Time: 09:30 - 10:20
Prometheus has its own time-series database specifically for metrics monitoring but by now it’s well-known that longer-term, persistent storage is required for the historical metrics. There are many systems being used for this purpose and it seems like every month or so a new system introduces itself to specifically tackle this problem. This talk will focus on an older, but very powerful system as an option for your long-term Prometheus metrics storage: PostgreSQL.

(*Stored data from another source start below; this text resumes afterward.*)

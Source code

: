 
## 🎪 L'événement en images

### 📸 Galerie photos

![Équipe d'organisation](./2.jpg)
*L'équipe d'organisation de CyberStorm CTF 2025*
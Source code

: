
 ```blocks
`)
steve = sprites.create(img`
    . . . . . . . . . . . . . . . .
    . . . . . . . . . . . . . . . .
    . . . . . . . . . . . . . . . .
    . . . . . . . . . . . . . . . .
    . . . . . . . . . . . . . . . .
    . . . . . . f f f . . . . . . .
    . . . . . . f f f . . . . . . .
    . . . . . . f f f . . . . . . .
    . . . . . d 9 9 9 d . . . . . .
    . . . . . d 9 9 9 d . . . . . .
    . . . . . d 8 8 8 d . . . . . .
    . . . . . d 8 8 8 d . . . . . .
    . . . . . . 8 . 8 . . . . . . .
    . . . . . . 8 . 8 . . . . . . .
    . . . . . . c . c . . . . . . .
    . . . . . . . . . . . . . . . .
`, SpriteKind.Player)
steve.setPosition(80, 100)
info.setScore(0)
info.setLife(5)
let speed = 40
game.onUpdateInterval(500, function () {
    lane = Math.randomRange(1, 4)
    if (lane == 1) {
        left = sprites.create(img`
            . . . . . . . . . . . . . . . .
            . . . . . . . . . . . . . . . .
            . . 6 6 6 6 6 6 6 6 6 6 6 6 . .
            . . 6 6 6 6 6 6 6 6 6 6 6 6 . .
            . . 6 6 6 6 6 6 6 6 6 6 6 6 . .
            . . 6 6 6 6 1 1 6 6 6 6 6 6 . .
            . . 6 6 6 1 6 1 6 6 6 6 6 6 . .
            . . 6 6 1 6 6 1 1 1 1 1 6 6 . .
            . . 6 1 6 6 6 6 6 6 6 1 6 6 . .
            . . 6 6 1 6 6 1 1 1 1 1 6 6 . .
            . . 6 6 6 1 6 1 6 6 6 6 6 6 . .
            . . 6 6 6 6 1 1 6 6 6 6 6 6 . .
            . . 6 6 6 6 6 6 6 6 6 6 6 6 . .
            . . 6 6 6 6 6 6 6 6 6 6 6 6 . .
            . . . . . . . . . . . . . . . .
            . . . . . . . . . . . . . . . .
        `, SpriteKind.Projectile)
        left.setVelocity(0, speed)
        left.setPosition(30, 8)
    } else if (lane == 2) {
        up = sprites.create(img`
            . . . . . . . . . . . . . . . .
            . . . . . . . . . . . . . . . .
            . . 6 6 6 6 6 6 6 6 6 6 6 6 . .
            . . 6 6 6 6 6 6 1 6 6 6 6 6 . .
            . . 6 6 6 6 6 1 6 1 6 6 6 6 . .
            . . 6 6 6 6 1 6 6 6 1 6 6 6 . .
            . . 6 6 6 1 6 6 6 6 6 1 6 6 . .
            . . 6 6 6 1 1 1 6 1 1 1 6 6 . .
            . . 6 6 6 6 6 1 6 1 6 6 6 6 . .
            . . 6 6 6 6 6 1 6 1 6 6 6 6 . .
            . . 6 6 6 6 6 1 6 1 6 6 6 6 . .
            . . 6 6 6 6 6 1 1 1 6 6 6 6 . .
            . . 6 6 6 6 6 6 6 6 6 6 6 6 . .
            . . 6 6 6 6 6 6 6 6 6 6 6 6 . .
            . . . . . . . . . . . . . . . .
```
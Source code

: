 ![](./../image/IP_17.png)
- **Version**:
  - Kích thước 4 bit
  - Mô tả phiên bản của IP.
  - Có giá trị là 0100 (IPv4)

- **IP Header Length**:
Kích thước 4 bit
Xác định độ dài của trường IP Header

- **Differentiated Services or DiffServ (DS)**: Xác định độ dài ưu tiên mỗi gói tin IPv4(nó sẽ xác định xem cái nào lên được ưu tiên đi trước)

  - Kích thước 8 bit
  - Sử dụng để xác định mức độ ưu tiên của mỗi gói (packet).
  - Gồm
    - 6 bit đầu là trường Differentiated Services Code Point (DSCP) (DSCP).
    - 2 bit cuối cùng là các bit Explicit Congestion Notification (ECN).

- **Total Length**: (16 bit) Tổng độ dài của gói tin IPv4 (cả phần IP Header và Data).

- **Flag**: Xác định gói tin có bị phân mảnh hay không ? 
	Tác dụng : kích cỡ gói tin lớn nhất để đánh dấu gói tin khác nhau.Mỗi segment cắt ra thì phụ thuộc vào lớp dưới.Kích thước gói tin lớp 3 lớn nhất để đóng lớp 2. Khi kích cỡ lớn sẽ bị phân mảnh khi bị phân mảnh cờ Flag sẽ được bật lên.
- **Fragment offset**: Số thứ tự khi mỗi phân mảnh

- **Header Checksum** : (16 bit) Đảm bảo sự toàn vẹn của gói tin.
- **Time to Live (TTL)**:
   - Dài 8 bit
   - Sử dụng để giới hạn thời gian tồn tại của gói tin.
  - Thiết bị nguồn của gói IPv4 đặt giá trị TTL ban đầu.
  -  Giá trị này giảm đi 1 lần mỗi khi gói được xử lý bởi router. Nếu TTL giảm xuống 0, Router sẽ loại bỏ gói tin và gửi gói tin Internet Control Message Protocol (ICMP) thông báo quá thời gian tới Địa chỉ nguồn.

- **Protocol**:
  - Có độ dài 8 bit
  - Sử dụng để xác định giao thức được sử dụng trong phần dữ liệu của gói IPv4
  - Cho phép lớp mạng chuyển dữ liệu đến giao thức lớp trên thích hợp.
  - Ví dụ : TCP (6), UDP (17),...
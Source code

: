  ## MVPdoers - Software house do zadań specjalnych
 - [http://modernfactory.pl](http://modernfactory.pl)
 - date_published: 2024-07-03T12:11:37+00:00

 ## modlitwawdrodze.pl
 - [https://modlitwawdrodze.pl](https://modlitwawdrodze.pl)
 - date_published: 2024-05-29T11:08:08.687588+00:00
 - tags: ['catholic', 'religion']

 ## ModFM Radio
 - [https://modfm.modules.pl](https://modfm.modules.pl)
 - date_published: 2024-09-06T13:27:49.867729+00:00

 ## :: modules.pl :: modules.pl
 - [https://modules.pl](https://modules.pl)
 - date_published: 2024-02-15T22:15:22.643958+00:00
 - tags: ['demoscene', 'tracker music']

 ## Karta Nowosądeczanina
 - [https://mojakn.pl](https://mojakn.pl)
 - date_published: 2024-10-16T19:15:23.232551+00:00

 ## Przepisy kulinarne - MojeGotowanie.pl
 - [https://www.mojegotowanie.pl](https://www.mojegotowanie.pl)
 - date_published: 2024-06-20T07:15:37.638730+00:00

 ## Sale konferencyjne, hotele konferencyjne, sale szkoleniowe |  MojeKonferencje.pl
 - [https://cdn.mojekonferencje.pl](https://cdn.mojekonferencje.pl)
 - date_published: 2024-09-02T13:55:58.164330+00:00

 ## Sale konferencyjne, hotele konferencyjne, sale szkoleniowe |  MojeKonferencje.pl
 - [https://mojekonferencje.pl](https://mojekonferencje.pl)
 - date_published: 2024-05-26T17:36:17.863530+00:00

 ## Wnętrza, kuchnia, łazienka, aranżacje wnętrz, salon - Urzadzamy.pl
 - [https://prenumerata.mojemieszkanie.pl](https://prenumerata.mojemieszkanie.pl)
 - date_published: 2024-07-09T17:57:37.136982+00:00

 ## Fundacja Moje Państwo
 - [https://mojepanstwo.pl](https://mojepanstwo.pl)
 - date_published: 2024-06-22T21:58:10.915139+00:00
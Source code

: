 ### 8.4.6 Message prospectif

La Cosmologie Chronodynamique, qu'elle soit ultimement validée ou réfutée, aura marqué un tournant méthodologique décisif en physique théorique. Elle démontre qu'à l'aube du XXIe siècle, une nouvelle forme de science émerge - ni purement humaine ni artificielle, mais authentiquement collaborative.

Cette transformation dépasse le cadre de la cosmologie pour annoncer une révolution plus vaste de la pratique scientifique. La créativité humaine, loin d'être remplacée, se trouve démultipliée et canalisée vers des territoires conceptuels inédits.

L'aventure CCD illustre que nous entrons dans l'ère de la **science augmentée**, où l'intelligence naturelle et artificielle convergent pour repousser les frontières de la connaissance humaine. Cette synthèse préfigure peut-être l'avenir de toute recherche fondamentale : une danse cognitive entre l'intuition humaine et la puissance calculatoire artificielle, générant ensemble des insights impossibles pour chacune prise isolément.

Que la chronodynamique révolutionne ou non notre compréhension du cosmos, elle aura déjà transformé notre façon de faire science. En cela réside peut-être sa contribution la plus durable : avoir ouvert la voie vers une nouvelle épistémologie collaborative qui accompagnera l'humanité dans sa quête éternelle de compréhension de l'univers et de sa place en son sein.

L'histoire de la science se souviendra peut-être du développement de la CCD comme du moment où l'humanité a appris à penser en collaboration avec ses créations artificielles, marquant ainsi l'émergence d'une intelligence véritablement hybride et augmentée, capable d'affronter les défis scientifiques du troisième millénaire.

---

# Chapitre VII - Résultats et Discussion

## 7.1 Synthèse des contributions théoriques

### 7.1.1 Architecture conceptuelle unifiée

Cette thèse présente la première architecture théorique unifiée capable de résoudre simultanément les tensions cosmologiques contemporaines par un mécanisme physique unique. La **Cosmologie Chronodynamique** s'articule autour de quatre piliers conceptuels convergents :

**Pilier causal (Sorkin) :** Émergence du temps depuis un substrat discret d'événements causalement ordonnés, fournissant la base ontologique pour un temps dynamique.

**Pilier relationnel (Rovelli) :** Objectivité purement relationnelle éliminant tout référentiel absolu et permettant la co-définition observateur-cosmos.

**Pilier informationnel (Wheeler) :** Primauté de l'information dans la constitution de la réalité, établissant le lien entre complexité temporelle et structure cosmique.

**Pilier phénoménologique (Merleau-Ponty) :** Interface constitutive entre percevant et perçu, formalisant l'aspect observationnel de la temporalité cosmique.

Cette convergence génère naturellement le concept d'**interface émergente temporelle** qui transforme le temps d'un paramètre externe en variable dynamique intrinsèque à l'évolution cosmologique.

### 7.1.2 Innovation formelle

Why PostgreSQL? First, while PromQL is quite expressive, it can be limiting in terms of the more complex queries that users come to realize they want to run on historical metrics data. It also lacks the ability to JOIN metrics with other metadata of interest. With PostgreSQL, users are able to ask complex questions and get a full SQL interface. Second, PostgreSQL can now be scaled effortlessly to 10s of TBs via the TimescaleDB extension, which also adds useful functions in SQL and optimizations for working with time-series data.
The two pieces that allow for this full SQL, long-term storage backend to Prometheus are pg_prometheus, a custom Prometheus datatype, and prometheus-postgresql-adapter, a remote storage adapter for PostgreSQL. We’ll present those as well as an overview TimescaleDB, concluding with a discussion on the power of SQL for querying and visualizing metrics data using a variety of real-world examples e.g., more complex queries involving multiple WHERE predicates, sub-queries, limits, JOINs etc. We'll show why these complex queries are often useful, and necessary, to effectively act on the data being collected, and how they can be enabled to run even across billions of rows of data.